The Ten Commandments - 5:9
I do not leave unpunished the sins of those who hate me, but I punish the children for the sins of their parents to third and fourth generations.


Pretty self-explanatory really. Children should be punished for things that are out of their control.

Worshipping Other Gods 13:6-10
If your very own brother, or your son or daughter, or the wife you love, or your closest friend secretly entices you, saying, "Let us go and worship other gods (god that neither you nor your fathers have known, god's of the people around you, whether near or far, from one end of the land to the other), do not yield to him or listen to him. Show him no pity. Do not spare him or shield him. You must certainly put him to death. And then the hands of all the people. Stone him to death, because he tried to turn you away from the Lord your God, who brought you out of Egypt, out of the land of slavery.

The Layman's Bible (interpretations):
It must, however, be remembered that idolatry struck at the very foundations of Hebrew national life as founded on the Covenant at Horeb. The religions of the Canaanites and sorrounding peoples was a debased from of nature worship, with revolting moral standards and practices. We may not like the exact way in which the Hebrews sought to deal with their subversives, but we can recognize the legitimacy of their abhorrence of the offense and of their desire to guard against it. They were anxious, therefore, to keep out any marks of pagan customs, even mourning rites of bodily mutilation and shaving of the head. The barriers against standards and practices must be high and thick, lest the nation eventually be engulfed by them.
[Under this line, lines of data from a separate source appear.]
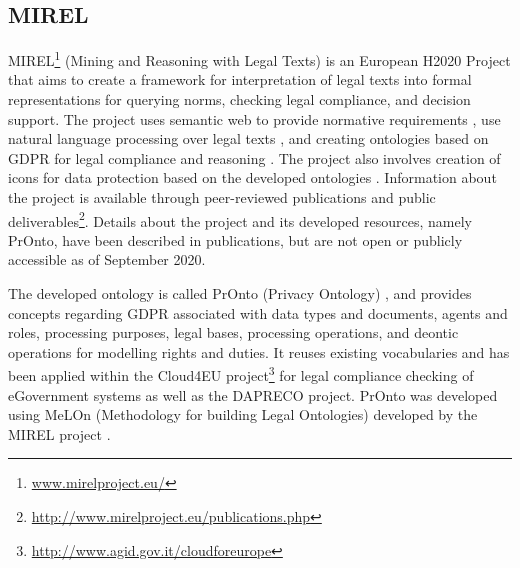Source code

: \subsection*{MIREL}\label{sec:sota:MIREL}
MIREL\footnote{\url{www.mirelproject.eu/}} (Mining and Reasoning with Legal Texts) is an European H2020 Project that aims to create a framework for interpretation of legal texts into formal representations for querying norms, checking legal compliance, and decision support. The project uses semantic web to provide normative requirements \cite{gandon_normative_2017}, use natural language processing over legal texts \cite{teruel_legal_2018}, and creating ontologies based on GDPR \cite{monica_legal_2018} for legal compliance \cite{palmirani_pronto_compliance_2018} and reasoning \cite{palmirani_pronto_2018}. The project also involves creation of icons for data protection based on the developed ontologies \cite{arianna_dapis_2019}.
Information about the project is available through peer-reviewed publications and public deliverables\footnote{\url{http://www.mirelproject.eu/publications.php}}.
Details about the project and its developed resources, namely PrOnto,
have  been described in publications, but are not open or publicly
accessible as of September 2020.

The developed ontology is called PrOnto (Privacy Ontology) \cite{monica_legal_2018}, and provides concepts regarding GDPR associated with data types and documents, agents and roles, processing purposes, legal bases, processing operations, and deontic operations for modelling rights and duties. It reuses existing vocabularies \cite{palmirani_pronto_2018} and has been applied within the Cloud4EU project\footnote{\url{http://www.agid.gov.it/cloudforeurope}} for legal compliance checking of eGovernment systems as well as the DAPRECO project.
PrOnto was developed using MeLOn (Methodology for building Legal
Ontologies) developed by the MIREL project \cite{palmirani_pronto_2018,palmirani_pronto_compliance_2018,monica_modelling_2018}.

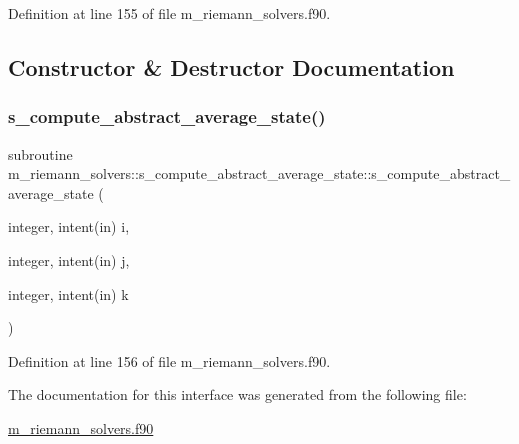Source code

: Definition at line 155 of file m\+\_\+riemann\+\_\+solvers.\+f90.



\subsection{Constructor \& Destructor Documentation}
\mbox{\label{interfacem__riemann__solvers_1_1s__compute__abstract__average__state_a52aac2be9b8c2a470c9b8142ab33d805}} 
\subsubsection{\texorpdfstring{s\+\_\+compute\+\_\+abstract\+\_\+average\+\_\+state()}{s\_compute\_abstract\_average\_state()}}
{\footnotesize\ttfamily subroutine m\+\_\+riemann\+\_\+solvers\+::s\+\_\+compute\+\_\+abstract\+\_\+average\+\_\+state\+::s\+\_\+compute\+\_\+abstract\+\_\+average\+\_\+state (\begin{DoxyParamCaption}\item[{integer, intent(in)}]{i,  }\item[{integer, intent(in)}]{j,  }\item[{integer, intent(in)}]{k }\end{DoxyParamCaption})}



Definition at line 156 of file m\+\_\+riemann\+\_\+solvers.\+f90.



The documentation for this interface was generated from the following file\+:\begin{DoxyCompactItemize}
\item 
\hyperlink{m__riemann__solvers_8f90}{m\+\_\+riemann\+\_\+solvers.\+f90}\end{DoxyCompactItemize}

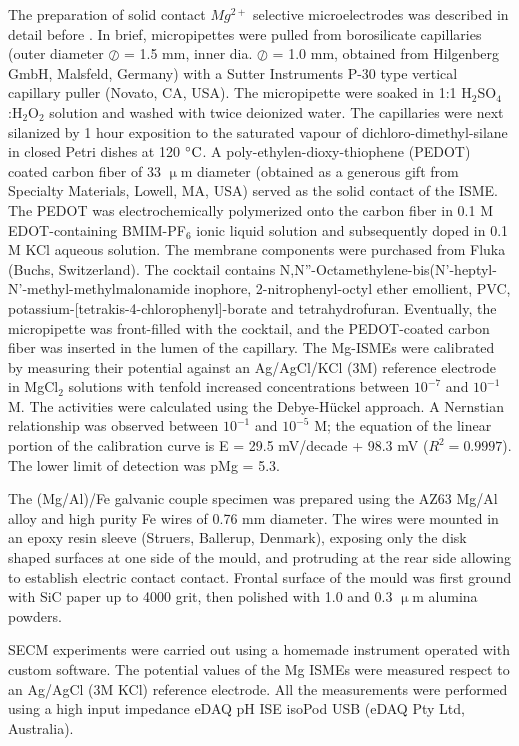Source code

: \documentclass[3p]{elsarticle}
\begin{document}
The preparation of solid contact $Mg^{2+}$ selective microelectrodes was described in detail before \cite{overmg3}. In brief, micropipettes were pulled from borosilicate capillaries (outer diameter $\oslash$ = 1.5 mm, inner dia. $\oslash$ = 1.0 mm, obtained from Hilgenberg GmbH, Malsfeld, Germany) with a Sutter Instruments P-30 type vertical capillary puller (Novato, CA, USA). The micropipette were soaked in 1:1 H$_2$SO$_4$:H$_2$O$_2$ solution and washed with twice deionized water. The capillaries were next silanized by 1 hour exposition to the saturated vapour of dichloro-dimethyl-silane in closed Petri dishes at 120 $\celsius$. A poly-ethylen-dioxy-thiophene (PEDOT) coated carbon fiber of 33 $\upmu$m diameter (obtained as a generous gift from Specialty Materials, Lowell, MA, USA) served as the solid contact of the ISME. The PEDOT was electrochemically polymerized onto the carbon fiber in 0.1 M EDOT-containing BMIM-PF$_6$ ionic liquid solution and subsequently doped in 0.1 M KCl aqueous solution. The membrane components were purchased from Fluka (Buchs, Switzerland). The cocktail contains N,N''-Octamethylene-bis(N'-heptyl-N'-methyl-methylmalonamide inophore, 2-nitrophenyl-octyl ether emollient, PVC, potassium-[tetrakis-4-chlorophenyl]-borate and tetrahydrofuran. Eventually, the micropipette was front-filled with the cocktail, and the PEDOT-coated carbon fiber was inserted in the lumen of the capillary.
The Mg-ISMEs were calibrated by measuring their potential against an Ag/AgCl/KCl (3M) reference electrode in MgCl$_2$ solutions with tenfold increased concentrations between $10^{-7}$ and $10^{-1}$ M. The activities were calculated using the Debye-Hückel approach. A Nernstian relationship was observed between $10^{-1}$ and $10^{-5}$ M; the equation of the linear portion of the calibration curve is E = 29.5 mV/decade + 98.3 mV ($R^2=0.9997$). The lower limit of detection was pMg = 5.3.

The (Mg/Al)/Fe galvanic couple specimen was prepared using the AZ63 Mg/Al alloy and high purity Fe wires of 0.76 mm diameter. The wires were mounted in an epoxy resin sleeve (Struers, Ballerup, Denmark), exposing only the disk shaped surfaces at one side of the mould, and protruding at the rear side allowing to establish electric contact contact. Frontal surface of the mould was first ground with SiC paper up to 4000 grit, then polished with 1.0 and 0.3 $\upmu$m alumina powders.

SECM experiments were carried out using a homemade instrument operated with custom software. The potential values of the Mg ISMEs were measured respect to an Ag/AgCl (3M KCl) reference electrode. All the measurements were performed using a high input impedance eDAQ pH ISE isoPod USB (eDAQ Pty Ltd, Australia).
\end{document}

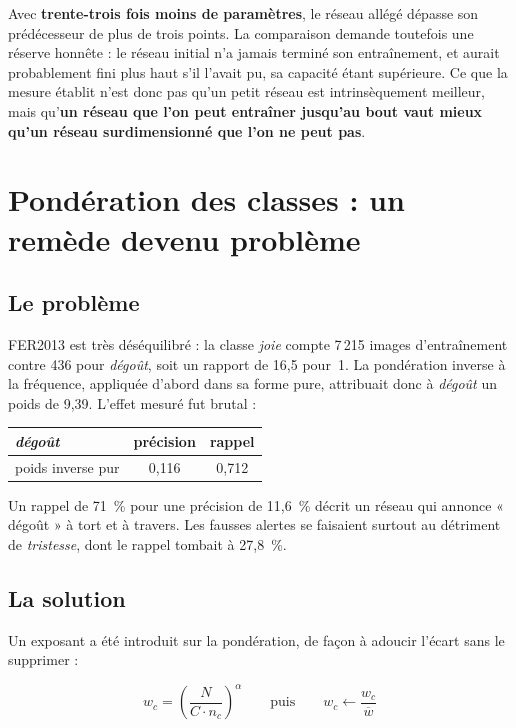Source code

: \documentclass[a4paper,12pt]{report}
\begin{document}
Avec \textbf{trente-trois fois moins de paramètres}, le réseau allégé dépasse
son prédécesseur de plus de trois points. La comparaison demande toutefois une
réserve honnête : le réseau initial n'a jamais terminé son entraînement, et
aurait probablement fini plus haut s'il l'avait pu, sa capacité étant supérieure.
Ce que la mesure établit n'est donc pas qu'un petit réseau est intrinsèquement
meilleur, mais qu'\textbf{un réseau que l'on peut entraîner jusqu'au bout vaut
mieux qu'un réseau surdimensionné que l'on ne peut pas}.

\section{Pondération des classes : un remède devenu problème}

\subsection*{Le problème}
FER2013 est très déséquilibré : la classe \emph{joie} compte 7\,215 images
d'entraînement contre 436 pour \emph{dégoût}, soit un rapport de 16{,}5 pour~1.
La pondération inverse à la fréquence, appliquée d'abord dans sa forme pure,
attribuait donc à \emph{dégoût} un poids de 9{,}39. L'effet mesuré fut brutal :

\begin{center}
\begin{tabular}{lcc}
\hline
\emph{dégoût} & précision & rappel \\
\hline
poids inverse pur & 0{,}116 & 0{,}712 \\
\hline
\end{tabular}
\end{center}

Un rappel de 71~\% pour une précision de 11{,}6~\% décrit un réseau qui annonce
« dégoût » à tort et à travers. Les fausses alertes se faisaient surtout au
détriment de \emph{tristesse}, dont le rappel tombait à 27{,}8~\%.

\subsection*{La solution}
Un exposant a été introduit sur la pondération, de façon à adoucir l'écart sans
le supprimer :

\begin{equation}
w_c = \left(\frac{N}{C \cdot n_c}\right)^{\!\alpha}
\qquad\text{puis}\qquad
w_c \leftarrow \frac{w_c}{\overline{w}}
\end{equation}
\end{document}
In a savage period, religion still cannot be excused for acts of murder. A is A. The Bible is the only book historically that can get away with such grotesque promotions. However, if a pagan forced their values that threatened the survival of a Christian(s), of course defending ones self is right and moral. But neither paragraph really attempts to detail such, possibly due to blind obedience. The first paragraph doesn't even attempt to at all. Hence why their guilty of the promotion of murder. The second, the interpreter, is nearly as guilty. The author acknowledges the offense, mildly, but quickly by-passes it for the upholding of the Bible's principles of tyranny and self-sacrifice. There is no difference between secular and non-secular force. Both deem to engulf the individual. Blind abidance to the Bible is dangerous considering the flawed nature of its authors: humans, who have used it to protect believers from the reality of their customs of tyranny and violence. A "middle ground" is unacceptable to them for threat of divisions in religious circles (an act Morman's practice, amongst others).


The Prophet 18:15
The Lord your God will raise up for you a prophet like me from amongst your own brothers.

Layman's Commentary:
(excerpt)
The Deuteronomists -- to whom Moses was a figure of colossal proportions, to say the least -- certainly regarded him as the standard by which all messengers of God must be measured.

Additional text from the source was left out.